Enfim, a Ressureição. Mas antes gostaria de fazer um breve resumo de todas as mudanças que passei ao longo deste período. No momento do convite inicial, eu morava no Rio de Janeiro, e nem passava pela minha cabeça sair de lá. Tinha família, amigos e carreira à minha volta. Para não entrar em muitos detalhes que só tornariam este relato ainda mais enfadonho, resumo: de lá pra cá já morei em dois países diferentes, Canadá e Estados Unidos, completei mais um mestrado (o segundo) que não fazia parte dos meus planos à época do convite, e mudei radicalmente de carreira. Ou melhor, tomei a decisão consciente de buscar uma mudança em minha vida que incluiu dar por encerrada minha carreira anterior e batalhar pela seguinte. Foi uma decisão natural e libertadora – mas devo alertar para não tentarem isso em casa sem a supervisão de um adulto que saiba o que está fazendo (o que, decididamente, não parece ser o meu caso).

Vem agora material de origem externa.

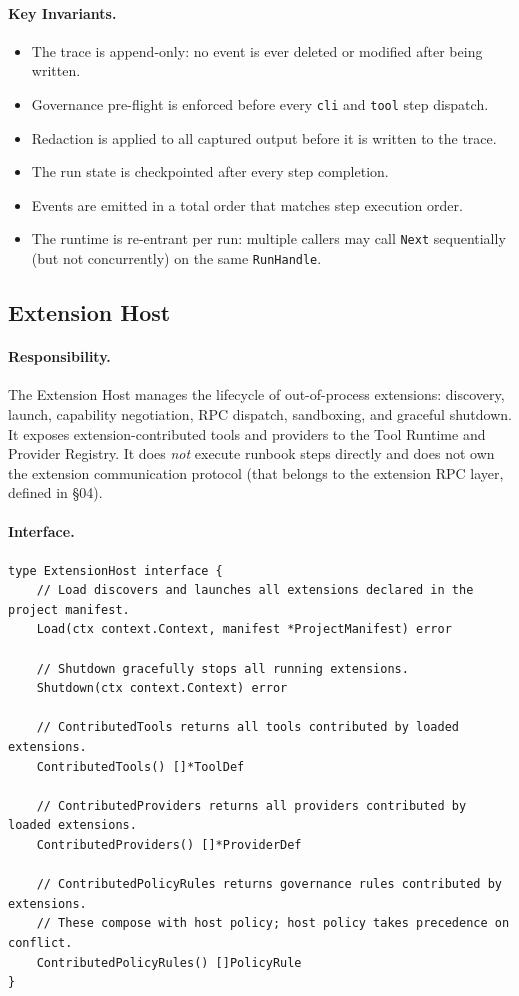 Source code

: \paragraph{Key Invariants.}
\begin{itemize}
  \item The trace is append-only: no event is ever deleted or modified after being written.
  \item Governance pre-flight is enforced before every \texttt{cli} and \texttt{tool} step dispatch.
  \item Redaction is applied to all captured output before it is written to the trace.
  \item The run state is checkpointed after every step completion.
  \item Events are emitted in a total order that matches step execution order.
  \item The runtime is re-entrant per run: multiple callers may call \texttt{Next} sequentially
        (but not concurrently) on the same \texttt{RunHandle}.
\end{itemize}

\subsection{Extension Host}

\paragraph{Responsibility.}
The Extension Host manages the lifecycle of out-of-process extensions: discovery, launch, capability
negotiation, RPC dispatch, sandboxing, and graceful shutdown. It exposes extension-contributed tools
and providers to the Tool Runtime and Provider Registry. It does \emph{not} execute runbook steps
directly and does not own the extension communication protocol (that belongs to the extension RPC
layer, defined in §04).

\paragraph{Interface.}

\begin{verbatim}
type ExtensionHost interface {
    // Load discovers and launches all extensions declared in the project manifest.
    Load(ctx context.Context, manifest *ProjectManifest) error

    // Shutdown gracefully stops all running extensions.
    Shutdown(ctx context.Context) error

    // ContributedTools returns all tools contributed by loaded extensions.
    ContributedTools() []*ToolDef

    // ContributedProviders returns all providers contributed by loaded extensions.
    ContributedProviders() []*ProviderDef

    // ContributedPolicyRules returns governance rules contributed by extensions.
    // These compose with host policy; host policy takes precedence on conflict.
    ContributedPolicyRules() []PolicyRule
}
\end{verbatim}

Neste ponto, acredito que o leitor mais atento deve estar imaginando o que está por vir: sim, contei tudo isso para anunciar que estou passando o bastão. A SOMNIUM precisa de alguém com mais tempo para tocar suas edições, com mais dedicação. Com mais energia.
Não levo comigo nenhum arrependimento, nenhuma mágoa. Pelo contrário, este período só me trouxe boas lembranças, que carregarei para sempre. Conheci pessoas fantásticas, tive contato com grandes autores e lancei talentos que já estão brilhando com força no horizonte da ficção científica brasileira.
O que mais eu poderia esperar? Foi uma jornada fantástica até aqui – mas é preciso reconhecer que é chegada a hora de dar espaço para quem pode contribuir mais.
Que a Força esteja com todos vocês. E que tenham uma vida longa e próspera.